Your answer must restate each entry below word for word, with no pictures in it.
[Records for this task — start]
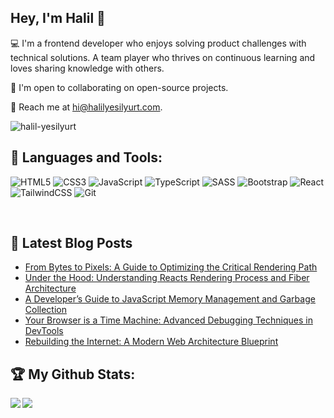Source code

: ## Hey, I'm Halil 👋

💻 I'm a frontend developer who enjoys solving product challenges with technical solutions. A team player who thrives on continuous learning and loves sharing knowledge with others.

👯 I'm open to collaborating on open-source projects.

📧 Reach me at hi@halilyesilyurt.com.

<img src="https://komarev.com/ghpvc/?username=halil-yesilyurt&label=visitors&color=0e75b6&style=flat" alt="halil-yesilyurt" />

<br />

## 🧰 Languages and Tools:

![HTML5](https://img.shields.io/badge/html5-%23E34F26.svg?style=flat&logo=html5&logoColor=white)
![CSS3](https://img.shields.io/badge/css3-%231572B6.svg?style=flat&logo=css3&logoColor=white)
![JavaScript](https://img.shields.io/badge/javascript-%23323330.svg?style=flat&logo=javascript&logoColor=%23F7DF1E)
![TypeScript](https://img.shields.io/badge/typescript-%23007ACC.svg?style=flat&logo=typescript&logoColor=white)
![SASS](https://img.shields.io/badge/SASS-hotpink.svg?style=flat&logo=SASS&logoColor=white)
![Bootstrap](https://img.shields.io/badge/bootstrap-%238511FA.svg?style=flat&logo=bootstrap&logoColor=white)
![React](https://img.shields.io/badge/react-%2320232a.svg?style=flat&logo=react&logoColor=%2361DAFB)
![TailwindCSS](https://img.shields.io/badge/tailwindcss-%2338B2AC.svg?style=flat&logo=tailwind-css&logoColor=white)
![Git](https://img.shields.io/badge/git-%23F05033.svg?style=flat&logo=git&logoColor=white)

<br />

## 📝 Latest Blog Posts
<!--BLOG-START-->
- [From Bytes to Pixels: A Guide to Optimizing the Critical Rendering Path](https://halilyesilyurt.com/blog/optimizing-the-critical-rendering-path)
- [Under the Hood: Understanding Reacts Rendering Process and Fiber Architecture](https://halilyesilyurt.com/blog/understanding-react-rendering-process-fiber)
- [A Developer’s Guide to JavaScript Memory Management and Garbage Collection](https://halilyesilyurt.com/blog/javascript-memory-management-guide)
- [Your Browser is a Time Machine: Advanced Debugging Techniques in DevTools](https://halilyesilyurt.com/blog/advanced-debugging-techniques-devtools)
- [Rebuilding the Internet: A Modern Web Architecture Blueprint](https://halilyesilyurt.com/blog/rethinking-web-architecture-from-scratch)
<!--BLOG-END-->

## :trophy: My Github Stats:

<div>
  <a href="https://github-readme-stats.vercel.app/api?username=halil-yesilyurt&show_icons=true&locale=en&theme=algolia&include_all_commits=true&count_private=true">
    <img align="left" src="https://github-readme-stats.vercel.app/api?username=halil-yesilyurt&show_icons=true&locale=en&theme=algolia&include_all_commits=true&count_private=true" />
  </a>
  <a href="https://github-readme-stats.vercel.app/api/top-langs/?username=halil-yesilyurt&show_icons=true&locale=en&layout=compact&langs_count=8&theme=algolia">
    <img align="left" src="https://github-readme-stats.vercel.app/api/top-langs/?username=halil-yesilyurt&show_icons=true&locale=en&layout=compact&langs_count=8&theme=algolia" />
  </a>
</div>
[Records for this task — finish]
Exercise solution:
Source code

: ## Hey, I'm Halil 👋

💻 I'm a frontend developer who enjoys solving product challenges with technical solutions. A team player who thrives on continuous learning and loves sharing knowledge with others.

👯 I'm open to collaborating on open-source projects.

📧 Reach me at hi@halilyesilyurt.com.

<img src="https://komarev.com/ghpvc/?username=halil-yesilyurt&label=visitors&color=0e75b6&style=flat" alt="halil-yesilyurt" />

<br />

## 🧰 Languages and Tools:

![HTML5](https://img.shields.io/badge/html5-%23E34F26.svg?style=flat&logo=html5&logoColor=white)
![CSS3](https://img.shields.io/badge/css3-%231572B6.svg?style=flat&logo=css3&logoColor=white)
![JavaScript](https://img.shields.io/badge/javascript-%23323330.svg?style=flat&logo=javascript&logoColor=%23F7DF1E)
![TypeScript](https://img.shields.io/badge/typescript-%23007ACC.svg?style=flat&logo=typescript&logoColor=white)
![SASS](https://img.shields.io/badge/SASS-hotpink.svg?style=flat&logo=SASS&logoColor=white)
![Bootstrap](https://img.shields.io/badge/bootstrap-%238511FA.svg?style=flat&logo=bootstrap&logoColor=white)
![React](https://img.shields.io/badge/react-%2320232a.svg?style=flat&logo=react&logoColor=%2361DAFB)
![TailwindCSS](https://img.shields.io/badge/tailwindcss-%2338B2AC.svg?style=flat&logo=tailwind-css&logoColor=white)
![Git](https://img.shields.io/badge/git-%23F05033.svg?style=flat&logo=git&logoColor=white)

<br />

## 📝 Latest Blog Posts
<!--BLOG-START-->
- [From Bytes to Pixels: A Guide to Optimizing the Critical Rendering Path](https://halilyesilyurt.com/blog/optimizing-the-critical-rendering-path)
- [Under the Hood: Understanding Reacts Rendering Process and Fiber Architecture](https://halilyesilyurt.com/blog/understanding-react-rendering-process-fiber)
- [A Developer’s Guide to JavaScript Memory Management and Garbage Collection](https://halilyesilyurt.com/blog/javascript-memory-management-guide)
- [Your Browser is a Time Machine: Advanced Debugging Techniques in DevTools](https://halilyesilyurt.com/blog/advanced-debugging-techniques-devtools)
- [Rebuilding the Internet: A Modern Web Architecture Blueprint](https://halilyesilyurt.com/blog/rethinking-web-architecture-from-scratch)
<!--BLOG-END-->

## :trophy: My Github Stats:

<div>
  <a href="https://github-readme-stats.vercel.app/api?username=halil-yesilyurt&show_icons=true&locale=en&theme=algolia&include_all_commits=true&count_private=true">
    <img align="left" src="https://github-readme-stats.vercel.app/api?username=halil-yesilyurt&show_icons=true&locale=en&theme=algolia&include_all_commits=true&count_private=true" />
  </a>
  <a href="https://github-readme-stats.vercel.app/api/top-langs/?username=halil-yesilyurt&show_icons=true&locale=en&layout=compact&langs_count=8&theme=algolia">
    <img align="left" src="https://github-readme-stats.vercel.app/api/top-langs/?username=halil-yesilyurt&show_icons=true&locale=en&layout=compact&langs_count=8&theme=algolia" />
  </a>
</div>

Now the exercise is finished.